Electing to play college football at The Ohio State University was not a given, as he had That Team Up North as one of his top two going into decision day:
"My final decision came down to Ohio State and Michigan," Spielman recalled in a recent interview. "But Bo Schembechler really did a job on me and I actually wanted to go to Michigan. When I told my dad, he said, 'I'll tell you where you're going, you traitor. You're going to Ohio State.' It was the best decision I ever made."
Thank God Father Spielman had the good sense to put his foot down. His son would go on to play in a Rose Bowl, a Citrus Bowl and a Cotton Bowl. He was a consensus All American in both 1986 and 1987, a three-time All-Big Ten selection, and won the Lombardi award in 1987. Spielman came in 10th in the Heisman Trophy voting in 1986 and 6th in 1987, and of course was later elected to the College Football Hall of Fame.
Spielman is in the Ohio State records book for a number of reasons. He led the Buckeyes in total tackles in 1986 and 1987 and he is Ohio State’s all-time leader in solo tackles. He also holds the OSU record for most total tackles in a game. His 546 career tackles places him third on the all-time OSU list behind Marek (572) and Cousineau (569).
His tackle total includes a school-record 283 solo stops. He recorded his best year statistically in 1986 as a junior, recording 205 total stops, including an OSU record 105 solos. His best game that year was a school record-tying 29 total tackles against Michigan.

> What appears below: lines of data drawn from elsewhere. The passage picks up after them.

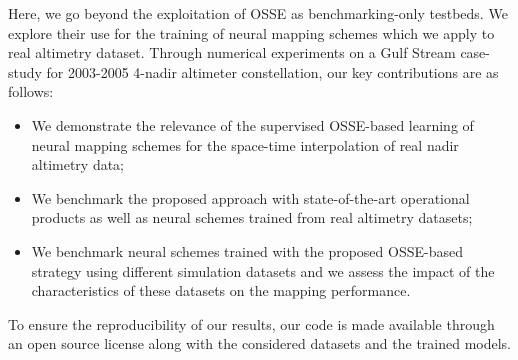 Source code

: \documentclass[draft]{agujournal2019}
\begin{document}
Here, we go beyond the exploitation of OSSE as benchmarking-only testbeds. We explore their use for the training of neural mapping schemes which we apply to real altimetry dataset. Through numerical experiments on a Gulf Stream case-study for 2003-2005 4-nadir altimeter constellation, our key contributions are as follows:  
    \begin{itemize}
    \item{We demonstrate the relevance of the supervised OSSE-based learning of neural mapping schemes for the space-time interpolation of real nadir altimetry data;}
    \item{We benchmark the proposed approach with state-of-the-art operational products as well as neural schemes trained from real altimetry datasets;}    
    \item{We benchmark neural schemes trained with the proposed OSSE-based strategy using different simulation datasets and we assess the impact of the characteristics of these datasets on the mapping performance.}
    \end{itemize}
To ensure the reproducibility of our results, our code is made available through an open source license along with the considered datasets and the trained models.
\end{document}
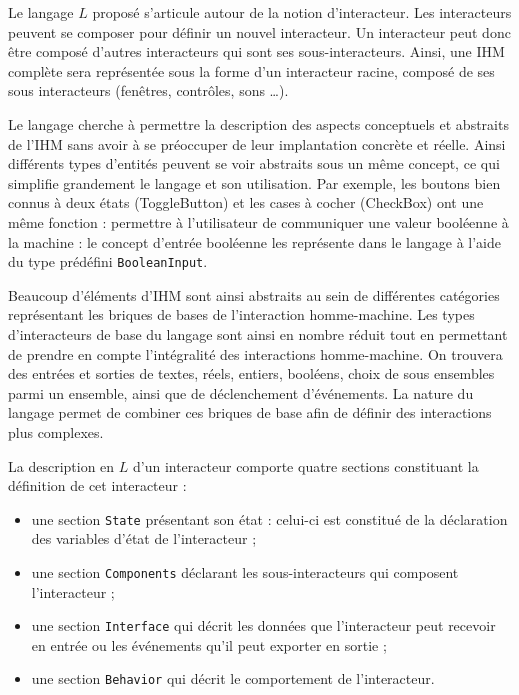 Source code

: \documentclass{ihm}
\begin{document}
Le langage $L$  proposé s'articule autour de  la notion d'interacteur.
Les  interacteurs   peuvent  se   composer  pour  définir   un  nouvel
interacteur.   Un   interacteur  peut   donc  être   composé  d'autres
interacteurs qui  sont ses sous-interacteurs. Ainsi,  une IHM complète
sera représentée sous la forme d'un interacteur racine, composé de ses
sous interacteurs (fenêtres, contrôles, sons \ldots). 

Le langage cherche à permettre  la description des aspects conceptuels
et abstraits de l'IHM sans avoir  à se préoccuper de leur implantation
concrète et réelle.  Ainsi différents  types d'entités peuvent se voir
abstraits sous un même concept, ce qui simplifie grandement le langage
et son utilisation. Par exemple, les  boutons bien connus à deux états
(ToggleButton) et les cases à  cocher (CheckBox) ont une même fonction
: permettre à  l'utilisateur de communiquer une valeur  booléenne à la
machine : le concept d'entrée booléenne les représente dans le langage
à l'aide du type prédéfini \lstinline$BooleanInput$.  

Beaucoup d'éléments d'IHM sont ainsi  abstraits au sein de différentes
catégories  représentant   les  briques  de  bases   de  l'interaction
homme-machine. Les types d'interacteurs de  base du langage sont ainsi
en nombre réduit tout en permettant de prendre en compte l'intégralité
des interactions homme-machine. On trouvera  des entrées et sorties de
textes, réels,  entiers, booléens,  choix de  sous ensembles  parmi un
ensemble,  ainsi  que  de  déclenchement d'événements.  La  nature  du
langage permet  de combiner ces  briques de  base afin de  définir des
interactions plus complexes.

La description en $L$ d'un interacteur comporte quatre
sections constituant la définition de cet interacteur :
\begin{itemize}
\item une section \lstinline$State$ présentant son état : celui-ci est
  constitué de la déclaration des variables d'état de l'interacteur ;
\item une section \lstinline$Components$ déclarant les
  sous-interacteurs qui composent l'interacteur ;
\item une section \lstinline$Interface$ qui décrit les données que
  l'interacteur peut recevoir en entrée ou les événements qu'il peut
  exporter en sortie ;
\item une section \lstinline$Behavior$ qui décrit le comportement de
  l'interacteur. 
\end{itemize}
\end{document}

Spielman was selected in the second round (with the 29th overall pick) of the 1988 NFL Draft by the Detroit Lions. He played eight seasons in Detroit (1988–95), and was a defensive stalwart during the team’s run to four playoff appearances, two NFC Central titles, and a berth in the 1992 NFC Championship Game.

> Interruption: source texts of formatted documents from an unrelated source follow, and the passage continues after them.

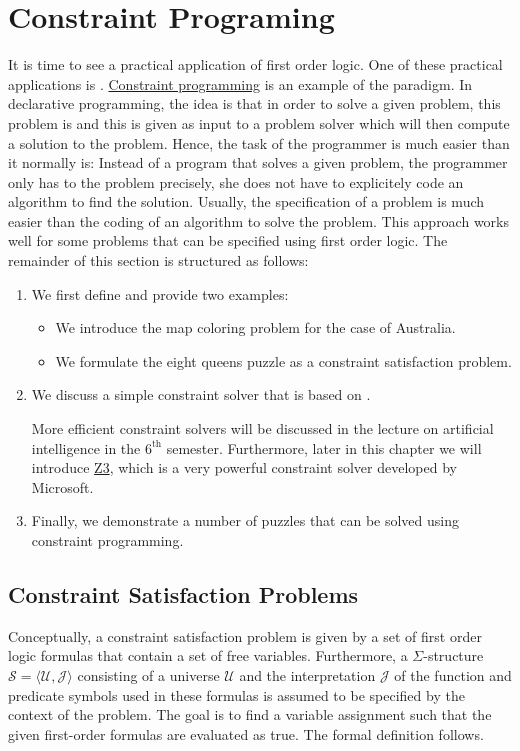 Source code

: \section{Constraint Programing}
It is time to see a practical application of first order logic.  One of these practical applications is .  
\href{https://en.wikipedia.org/wiki/Constraint_programming}{Constraint programming} is an example of the
  paradigm.  In declarative programming, the idea is that 
in order to solve a given problem, this problem is  and this  is
given as input to a problem solver which will then compute a solution to the problem.  Hence, the task of the
programmer is much easier than it normally is: Instead of  a program that solves a given problem,
the programmer only has to  the problem precisely, she does not have to explicitely code an algorithm to find the
solution.  Usually, the specification of a problem is much easier than the coding of an algorithm to solve the problem.  This approach works well for some problems
that can be specified using first order logic.  The remainder of this section is structured as follows:
\begin{enumerate}
\item We first define  and provide two examples:
      \begin{itemize}
      \item We introduce the map coloring problem for the case of Australia.
      \item We formulate the eight queens puzzle as a constraint satisfaction problem.  
      \end{itemize}
\item We discuss a simple constraint solver that is based on .

      More efficient constraint solvers will be discussed in the lecture on artificial intelligence in the
      $6^{\mathrm{th}}$ semester.  Furthermore, later in this chapter we will introduce
      \href{https://www.microsoft.com/en-us/research/project/z3-3/}{Z3}, which is a very powerful
      constraint solver developed by Microsoft.
\item Finally, we demonstrate a number of puzzles that can be solved using constraint programming.
\end{enumerate}

\subsection{Constraint Satisfaction Problems}
Conceptually, a constraint satisfaction problem is given by a set of first order logic formulas that contain a
set of free variables.  Furthermore, a $\Sigma$-structure $\mathcal{S} = \langle \mathcal{U},
\mathcal{J}\rangle $
consisting of a universe $\mathcal{U}$ and the interpretation $\mathcal{J}$ of the function and predicate 
symbols used in these formulas is assumed to be specified by the context of the problem.  The goal is 
to find a variable assignment such that the given first-order formulas are evaluated as true.  The formal
definition follows.

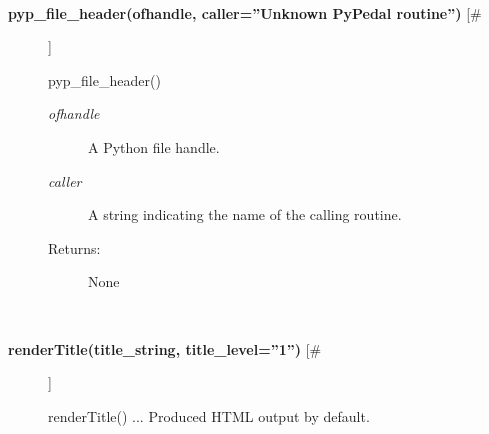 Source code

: \begin{description}
\begin{description}
\end{description}
\\ 

\item[\textbf{pyp\_file\_header(ofhandle, caller=''Unknown PyPedal routine'')}
 [\#]]

 pyp\_file\_header()
\begin{description}
\item[\emph{ofhandle}
] A Python file handle.
\item[\emph{caller}
] A string indicating the name of the calling routine.
\item[Returns:] None

\end{description}
\\ 

\item[\textbf{renderTitle(title\_string, title\_level=''1'')}
 [\#]]

 renderTitle() ... Produced HTML output by default.


\end{description}


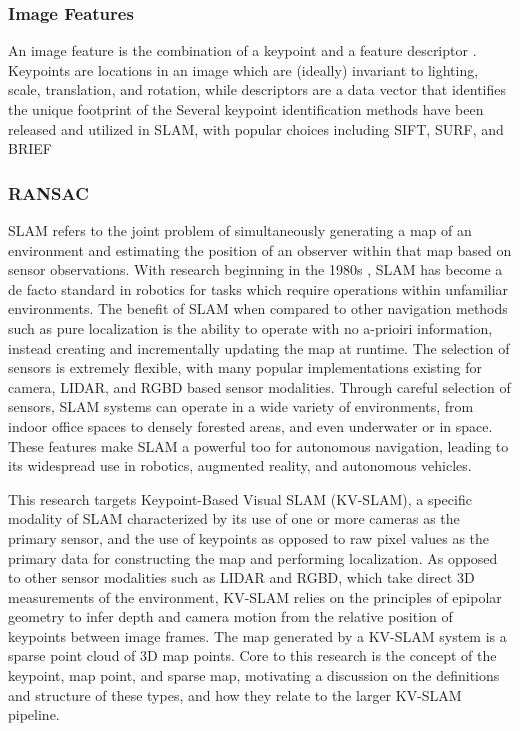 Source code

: \subsubsection{Image Features}

An image feature is the combination of a keypoint and a feature descriptor \cite{loweObjectRecognitionLocal1999}. Keypoints are locations in an image which are (ideally) invariant to lighting, scale, translation, and rotation\cite{shiGoodFeaturesTrack1994}, while descriptors are a data vector that identifies the unique footprint of the Several keypoint identification methods have been released and utilized in SLAM, with popular choices including SIFT\cite{loweObjectRecognitionLocal1999}, SURF\cite{baySURFSpeededRobust2006}, and BRIEF \cite{calonderBRIEFBinaryRobust2010} 

\subsubsection{RANSAC}

SLAM refers to the joint problem of simultaneously generating a map of an environment and estimating the position of an observer within that map based on sensor observations. With research beginning in the 1980s \cite{smithEstimatingUncertainSpatial1988}, SLAM has become a de facto standard in robotics for tasks which require operations within unfamiliar environments. The benefit of SLAM when compared to other navigation methods such as pure localization is the ability to operate with no a-prioiri information, instead creating and incrementally updating the map at runtime. The selection of sensors is extremely flexible, with many popular implementations existing for camera, LIDAR, and RGBD based sensor modalities. Through careful selection of sensors, SLAM systems can operate in a wide variety of environments, from indoor office spaces to densely forested areas, and even underwater or in space.  These features make SLAM a powerful too for autonomous navigation, leading to its widespread use in robotics, augmented reality, and autonomous vehicles.

This research targets Keypoint-Based Visual SLAM (KV-SLAM), a specific modality of SLAM characterized by its use of one or more cameras as the primary sensor, and the use of keypoints as opposed to raw pixel values as the primary data for constructing the map and performing localization. As opposed to other sensor modalities such as LIDAR and RGBD, which take direct 3D measurements of the environment, KV-SLAM relies on the principles of epipolar geometry to infer depth and camera motion from the relative position of keypoints between image frames. The map generated by a KV-SLAM system is a sparse point cloud of 3D map points. Core to this research is the concept of the keypoint, map point, and sparse map, motivating a discussion on the definitions and structure of these types, and how they relate to the larger KV-SLAM pipeline.



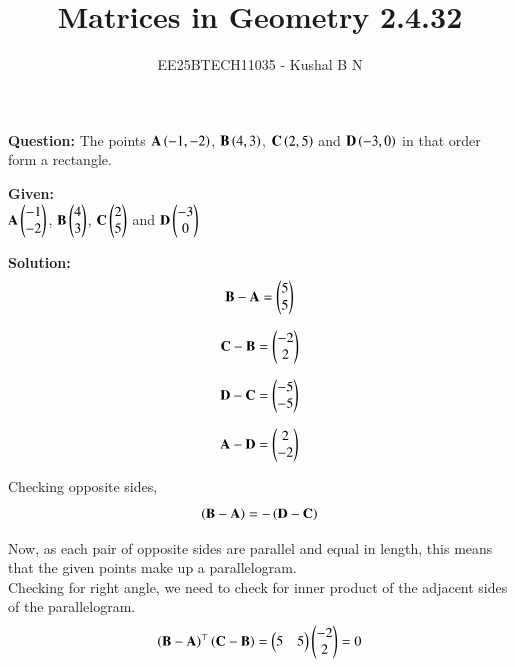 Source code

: \documentclass[journal,12pt,onecolumn]{IEEEtran}
\title{Matrices in Geometry 2.4.32}
\author{EE25BTECH11035 - Kushal B N}
\theoremstyle{remark}
\begin{document}
\vspace{3cm}
\maketitle
{\let\newpage\relax\maketitle}
\textbf{Question: }
The points $\mathbf{A}\left(-1,-2\right)$, $\mathbf{B}\left(4,3\right)$, $\mathbf{C}\left(2,5\right)$ and $\mathbf{D}\left(-3,0\right)$ in that order form a rectangle.

\textbf{Given: } \\
$\mathbf{A}\begin{pmatrix}-1\\-2\end{pmatrix}$, $\mathbf{B}\begin{pmatrix}4\\3\end{pmatrix}$, $\mathbf{C}\begin{pmatrix}2\\5\end{pmatrix}$ and $\mathbf{D}\begin{pmatrix}-3\\0\end{pmatrix}$

\textbf{Solution: }\\
\begin{equation}
\mathbf{B} - \mathbf{A} = \begin{pmatrix}5\\5\end{pmatrix}
\end{equation}

\begin{equation}
\mathbf{C} - \mathbf{B} = \begin{pmatrix}-2\\2\end{pmatrix}
\end{equation}

\begin{equation}
\mathbf{D} - \mathbf{C} = \begin{pmatrix}-5\\-5\end{pmatrix}
\end{equation}

\begin{equation}
\mathbf{A} - \mathbf{D} = \begin{pmatrix}2\\-2\end{pmatrix}
\end{equation}

Checking opposite sides,\\
\begin{equation}
\left(\mathbf{B} - \mathbf{A}\right) = - \left(\mathbf{D} - \mathbf{C}\right)
\end{equation}

Now, as each pair of opposite sides are parallel and equal in length, this means that the given points make up a parallelogram.\\
Checking for right angle, we need to check for inner product of the adjacent sides of the parallelogram.\\

\begin{equation}
\left(\mathbf{B}-\mathbf{A}\right)^{\top}\left(\mathbf{C}-\mathbf{B}\right) = \begin{pmatrix}5 & 5\end{pmatrix}\begin{pmatrix}-2\\2\end{pmatrix} = 0
\end{equation}
\end{document}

He captained the Lions defense that was one of the best statistically in the NFL in the mid-1990s. Spielman is Detroit’s all-time leader in career tackles with 1,138 (since the team began recording tackles statistically in 1973.) He also recorded 10 sacks, four interceptions, 30 pass defenses, 13 forced fumbles and 17 fumble recoveries during his Lions’ career. He was the first Lion to lead the team in tackles seven consecutive seasons since 1973, including the team’s highest single-season tally of 195 tackles in 1994.

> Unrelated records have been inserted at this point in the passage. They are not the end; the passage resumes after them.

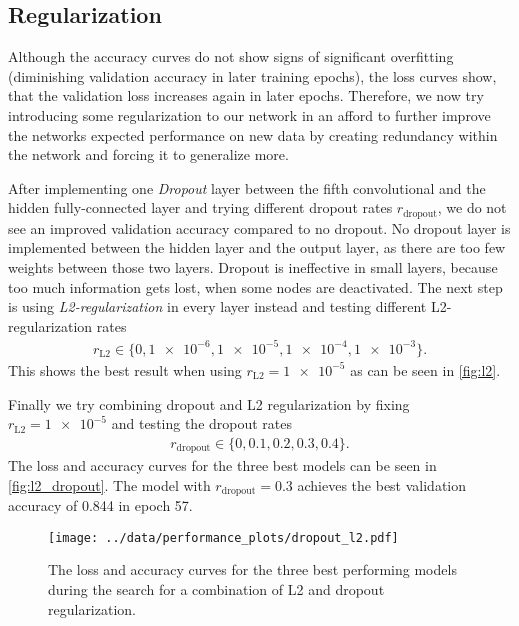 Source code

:\subsection{Regularization}
Although the accuracy curves do not show signs of significant overfitting (diminishing validation accuracy in later training epochs), the loss curves show, that the validation loss 
increases again in later epochs. 
Therefore, we now try introducing some regularization to our network in an afford to further improve the networks expected performance on new data by creating redundancy within the 
network and forcing it to generalize more.

After implementing one \textit{Dropout} layer between the fifth convolutional and the hidden fully-connected layer and trying different dropout rates $r_\text{dropout}$, we do not see an 
improved validation accuracy compared to no dropout.
No dropout layer is implemented between the hidden layer and the output layer, as there are too few weights between those two layers.
Dropout is ineffective in small layers, because too much information gets lost, when some nodes are deactivated.
The next step is using \textit{L2-regularization} in every layer instead and testing different L2-regularization rates
\begin{align}
    r_\text{L2} \in \{0, \num{1e-6}, \num{1e-5}, \num{1e-4}, \num{1e-3}\}.
\end{align}
This shows the best result when using $r_\text{L2} = \num{1e-5}$ as can be seen in \autoref{fig:l2}.

Finally we try combining dropout and L2 regularization by fixing $r_\text{L2} = \num{1e-5}$ and testing the dropout rates
\begin{align}
    r_\text{dropout} \in \{0, 0.1, 0.2, 0.3, 0.4\}.
\end{align}
The loss and accuracy curves for the three best models can be seen in \autoref{fig:l2_dropout}.
The model with $r_\text{dropout} = 0.3$ achieves the best validation accuracy of 0.844 in epoch 57.
\begin{figure}
    \centering
    \texttt{[image: ../data/performance\_plots/dropout\_l2.pdf]}
    \caption{The loss and accuracy curves for the three best performing models during the search for a combination of L2 and dropout regularization.}
    \label{fig:l2_dropout}
\end{figure}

Spielman represented the Lions in four Pro Bowls (1990–92, 1995) and was named the team’s defensive MVP in 1993 and 1994. He played for the Buffalo Bills in 1996 and 1997, setting a team and personal record with 206 tackles in '96. His 1997 season was limited because of a neck injury that required spinal surgery, and in 1998 he sat a season to help his wife Stefanie - a legend in her own right - recover from cancer treatments.
Though he planned to return for the 1999 season, with the Cleveland Browns, no less, he retired prior to the season due to another neck injury. He was elected to the College Football Hall of Fame in 2009. He has served, since his retirement, as a college football analyst and commentator joining Fox Sports in '99 and then ESPN in 2001. He is extremely well-regarded in that right, and has hosted his own radio program in Columbus in years past. He also spent a season as a coach with the now-defunct Columbus Destroyers arena football team.
To this day, Spielman is one of the most beloved Buckeye backers in history. Alongside other greats like Cousineau and Marek, Stan White, Randy Gradishar, Rick Middleton, Pepper Johnson, Rowland Tatum, Andy Katzenmoyer, A.J. Hawk, James Laurinaitis and Ryan Shazier, one has to wonder if the right team has earned the nickname "Linebacker U" after all.